Although Canadians continue to retire earlier than age 65, Statistics Canada reports that a significant number of workers are not ready to leave work and settle for the stereotypic rocking chair existence that used to epitomize retirement. The median age of retirement has dropped from 64.9 years between 1976 and 1980 to 61.0 years between 1996 and 2000. However, more than 255,200 Canadians at traditional retirement age were employed at the time of the 1996 Census -- that's 1 in 13 persons in this age group. As analysis of the 2001 Census data continues, demographers expect to see this proportion increase.
A recent Statistics Canada article summed up analysis of work patterns among Canada's most seasoned workers this way: “It seems very likely not only that working seniors (those over age 65) will account for a substantial proportion of the workforce in the near future, but that they may become the rule rather than the exception."
Those working after age 65 were almost four times more likely to be self-employed than their younger counterparts. In 1996, 46% of +65 employed persons were self-employed compared with only 13% of workers aged 15 to 64. If this pattern continues, home-based businesses may become an increasingly popular aspect of retirement. As well as offering a convenient work site, home-based businesses provide credibility, income and tax deduction benefits that may allow a higher standard of living and accommodation than is common today for many retirees.
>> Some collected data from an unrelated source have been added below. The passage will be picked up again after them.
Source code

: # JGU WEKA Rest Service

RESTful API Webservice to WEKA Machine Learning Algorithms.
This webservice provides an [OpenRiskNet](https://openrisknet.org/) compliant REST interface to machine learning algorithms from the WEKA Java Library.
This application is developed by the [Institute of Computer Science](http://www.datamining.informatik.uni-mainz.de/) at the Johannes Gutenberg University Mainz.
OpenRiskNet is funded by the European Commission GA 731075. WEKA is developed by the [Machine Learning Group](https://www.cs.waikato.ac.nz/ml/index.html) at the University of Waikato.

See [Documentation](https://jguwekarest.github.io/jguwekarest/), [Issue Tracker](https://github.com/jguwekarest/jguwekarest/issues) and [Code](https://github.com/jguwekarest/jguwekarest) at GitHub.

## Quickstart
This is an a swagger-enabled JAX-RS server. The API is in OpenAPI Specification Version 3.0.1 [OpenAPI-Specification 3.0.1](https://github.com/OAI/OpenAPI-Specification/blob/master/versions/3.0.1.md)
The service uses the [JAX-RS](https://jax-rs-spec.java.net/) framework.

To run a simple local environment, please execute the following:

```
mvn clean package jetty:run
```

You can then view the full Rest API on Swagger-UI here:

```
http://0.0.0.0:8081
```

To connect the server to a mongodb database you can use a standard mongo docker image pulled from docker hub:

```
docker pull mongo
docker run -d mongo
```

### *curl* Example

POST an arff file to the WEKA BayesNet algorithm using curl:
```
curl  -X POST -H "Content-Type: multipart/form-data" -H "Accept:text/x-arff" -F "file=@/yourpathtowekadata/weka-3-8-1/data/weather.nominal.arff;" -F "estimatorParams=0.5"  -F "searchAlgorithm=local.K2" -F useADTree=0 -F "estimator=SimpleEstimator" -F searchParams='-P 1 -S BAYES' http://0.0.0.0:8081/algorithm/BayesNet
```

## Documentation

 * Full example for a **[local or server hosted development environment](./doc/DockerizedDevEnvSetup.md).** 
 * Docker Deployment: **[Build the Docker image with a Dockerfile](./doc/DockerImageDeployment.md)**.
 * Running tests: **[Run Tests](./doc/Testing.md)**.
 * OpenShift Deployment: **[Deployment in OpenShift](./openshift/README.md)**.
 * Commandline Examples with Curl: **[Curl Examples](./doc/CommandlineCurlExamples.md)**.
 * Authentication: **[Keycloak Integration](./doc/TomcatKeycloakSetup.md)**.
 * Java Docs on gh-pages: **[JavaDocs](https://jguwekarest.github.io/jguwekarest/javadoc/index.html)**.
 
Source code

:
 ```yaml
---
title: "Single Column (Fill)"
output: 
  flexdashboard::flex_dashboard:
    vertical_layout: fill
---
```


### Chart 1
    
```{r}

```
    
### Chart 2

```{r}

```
How you live and work will have a bearing on your health, level of activity and financial stability later in life. For example, Stats Can explains that “because farmers usually live where they work, they tend to stay active on their farms longer than others in the labour force...some farmers remain involved in farming with their adult children, while others may enter agriculture as a hobby after retiring from the general labour force." Occupations with workplace and time flexibility like sales and accounting are also popular with mature workers.
Instead of settling for traditional retirement housing that isolates retirees from the mainstream, you may want to stay where you are or relocate for other reasons later in life. You may want to or need to work or start a business, so considering employment choices when selecting the type of housing and location may be essential.
The growing popularity of alternative work arrangements, including self-employment, home-based businesses, flex and part-time employment and online activities, make staying at work increasingly attractive for those determined to stay active and independent. The government expects Canada's large, well-educated and aging baby boom (those born between 1947 and 1966) to fuel this trend further.
By 2012, the first wave of baby boomers will begin turning 65. By then, that arbitrary age may no longer mark an ending or a milestone in careers and employment. As work continues to play a role in all phases of life, questions about where and how we will live become more relevant. What changes will we see in housing design and home ownership in the process?
It's never too early to begin thinking about what type of housing will best support your plans for future employment or business ventures.